Adventure in Manhattan was released in late 1936, about the same time that the second of the Thin Man movies came out. Nick and Nora Charles had proved to be quite a popular couple, and studios, in their usual fit of unoriginality, were all trying to come up with movies that fit the same formula as The Thin Man -- comedic mysteries that aren't too long and not too taxing, preferably with a bunch of quirky characters. Adventure in Manhattan isn't exactly the best movie Jean Arthur ever made, but as far as comic mysteries go, this one is entertaining enough.

On to the plot, such as it is. Arthur may get top billing, but the real main character is Joel McCrea, playing George Melville. Melville is a crime writer who has been hired by a newspaper editor (Thomas Mitchell) to cover the case of a prominent jewel heist. Melville is convinced he knows who did it. The only problem is, the person who did it is dead, or at least, believed to be dead by everybody who matters. As Melville is leaving the press club, he's accosted by Claire (Jean Arthur), who gives him some sob story about her horrible ex-husband keeping her from seeing her child on the child's birthday. It turns out that this is just a ruse designed by all of Melville's reporter friends and Claire is an actress starring in a World War I-themed play being produced by Blackton Gregory (Reginald Owen).

At this point, the movie turns not into a mystery, but a sort of suspense film: Gregory reveals his true identity to a small group of people woking on the play with him. It turns out that Gregory really is the man who Melville figured is responsible for the heists; only, he faked his death to throw everybody off the trail. The play is really an elaborate ruse. The theatre, it turns out, is right next to the bank where a famous jewel is kept, and Gregory is going to use the artillery blasts that are part of the play's plot to mask the sound of tunneling under and drilling into the bank vault to get the jewel. (Wouldn't the police spot the tunnel in their investigation and find that it leads back to the theater?) Alfred Hitchcock made the comment about suspense being that we viewers know something bad that might be about to happen, but the characters may not know; mystery is when we don't know who's going to commit the crime. So Adventure in Manhattan really goes from one genre to another.
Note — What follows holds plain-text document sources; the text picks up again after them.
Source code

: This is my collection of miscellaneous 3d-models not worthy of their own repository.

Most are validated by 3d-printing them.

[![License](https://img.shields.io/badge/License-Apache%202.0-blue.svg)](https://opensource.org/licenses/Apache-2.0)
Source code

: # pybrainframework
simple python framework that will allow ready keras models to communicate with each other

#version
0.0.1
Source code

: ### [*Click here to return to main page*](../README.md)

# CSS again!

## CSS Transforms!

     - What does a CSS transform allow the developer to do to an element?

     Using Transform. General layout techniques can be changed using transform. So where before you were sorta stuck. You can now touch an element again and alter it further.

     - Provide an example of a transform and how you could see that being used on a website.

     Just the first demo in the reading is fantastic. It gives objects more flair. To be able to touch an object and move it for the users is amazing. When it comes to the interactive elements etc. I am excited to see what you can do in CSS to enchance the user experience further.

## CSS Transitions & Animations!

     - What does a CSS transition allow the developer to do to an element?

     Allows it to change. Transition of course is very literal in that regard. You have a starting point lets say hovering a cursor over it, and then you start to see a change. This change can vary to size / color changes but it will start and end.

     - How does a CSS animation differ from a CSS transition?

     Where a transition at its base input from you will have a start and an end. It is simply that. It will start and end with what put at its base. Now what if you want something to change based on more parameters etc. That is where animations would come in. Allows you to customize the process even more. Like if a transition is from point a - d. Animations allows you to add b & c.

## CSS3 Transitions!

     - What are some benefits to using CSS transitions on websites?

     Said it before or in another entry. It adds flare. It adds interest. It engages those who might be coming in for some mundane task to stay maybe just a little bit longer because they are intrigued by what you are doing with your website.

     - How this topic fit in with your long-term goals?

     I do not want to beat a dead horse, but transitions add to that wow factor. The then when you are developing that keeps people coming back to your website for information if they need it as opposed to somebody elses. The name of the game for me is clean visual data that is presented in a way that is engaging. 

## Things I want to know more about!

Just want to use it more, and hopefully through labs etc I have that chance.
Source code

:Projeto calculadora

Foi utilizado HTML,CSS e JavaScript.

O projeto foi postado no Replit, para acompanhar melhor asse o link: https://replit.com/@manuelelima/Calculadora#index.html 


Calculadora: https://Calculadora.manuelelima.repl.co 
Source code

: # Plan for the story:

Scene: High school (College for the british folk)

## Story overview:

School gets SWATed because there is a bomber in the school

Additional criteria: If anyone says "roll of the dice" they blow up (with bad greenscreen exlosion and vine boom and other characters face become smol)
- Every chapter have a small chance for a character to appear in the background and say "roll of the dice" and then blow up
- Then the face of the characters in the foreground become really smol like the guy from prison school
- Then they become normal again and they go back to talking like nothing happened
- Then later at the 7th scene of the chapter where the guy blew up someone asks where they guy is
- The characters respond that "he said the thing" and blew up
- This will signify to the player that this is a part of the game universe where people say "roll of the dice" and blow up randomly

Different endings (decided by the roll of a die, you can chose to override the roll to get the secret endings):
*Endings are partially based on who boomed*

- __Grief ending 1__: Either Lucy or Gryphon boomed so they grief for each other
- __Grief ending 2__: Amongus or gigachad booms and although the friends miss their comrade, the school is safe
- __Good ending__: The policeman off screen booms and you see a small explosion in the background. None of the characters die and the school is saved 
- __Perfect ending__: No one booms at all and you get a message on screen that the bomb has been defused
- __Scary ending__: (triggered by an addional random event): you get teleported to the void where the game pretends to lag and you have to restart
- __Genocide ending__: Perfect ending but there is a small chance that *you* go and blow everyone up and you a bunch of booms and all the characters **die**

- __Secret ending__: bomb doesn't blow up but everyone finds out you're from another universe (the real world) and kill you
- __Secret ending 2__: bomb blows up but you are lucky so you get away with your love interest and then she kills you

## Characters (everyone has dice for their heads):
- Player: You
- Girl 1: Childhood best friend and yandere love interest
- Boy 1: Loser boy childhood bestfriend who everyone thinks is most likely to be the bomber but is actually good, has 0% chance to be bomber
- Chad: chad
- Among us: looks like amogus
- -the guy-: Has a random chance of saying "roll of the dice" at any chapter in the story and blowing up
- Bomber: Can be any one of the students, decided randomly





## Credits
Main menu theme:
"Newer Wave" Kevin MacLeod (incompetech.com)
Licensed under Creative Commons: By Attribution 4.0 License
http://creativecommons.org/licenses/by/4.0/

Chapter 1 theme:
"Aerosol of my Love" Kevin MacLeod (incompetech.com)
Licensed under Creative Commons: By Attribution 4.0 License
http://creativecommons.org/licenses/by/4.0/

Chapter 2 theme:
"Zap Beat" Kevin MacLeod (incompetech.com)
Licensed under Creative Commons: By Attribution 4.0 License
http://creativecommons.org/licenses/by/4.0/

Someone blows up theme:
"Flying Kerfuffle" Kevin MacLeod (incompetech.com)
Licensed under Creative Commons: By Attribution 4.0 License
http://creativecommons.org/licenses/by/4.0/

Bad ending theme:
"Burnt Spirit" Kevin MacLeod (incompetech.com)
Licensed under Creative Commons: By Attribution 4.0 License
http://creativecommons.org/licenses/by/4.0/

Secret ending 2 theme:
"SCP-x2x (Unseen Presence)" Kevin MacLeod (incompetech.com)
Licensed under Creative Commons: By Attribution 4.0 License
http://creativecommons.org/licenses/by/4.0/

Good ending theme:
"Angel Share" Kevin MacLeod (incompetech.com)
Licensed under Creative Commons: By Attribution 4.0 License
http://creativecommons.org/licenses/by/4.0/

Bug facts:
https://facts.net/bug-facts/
As I said earlier, Adventure in Manhattan is entertaining enough, thanks in large part to the cast. Jean Arthur was good at comedy, as well as being the support to the leading man, so she's fine here. Indeed, for most of the film she doesn't really know what's going on, but is a key witness to discovering the truth about Blackton Gregory. Joel McCrea is also quite underrated in comedy, but also good enough to handle suspenseful roles as he did in Foreign Correspondent. Reginald Owen is British enough and distinguished enough, while Mitchell's editor role is fairly small but shows a good adeptness at least for the sort of comedy where he's the foil. If the movie falls short, it's in the plot. I think it might have worked better as a straight-up comic mystery in the Thin Man vein, or perhaps a suspense movie if the relationship between Claire and Melville weren't as comedic (see the relationship between McCrea and Laraine Day in Foreign Correspondent).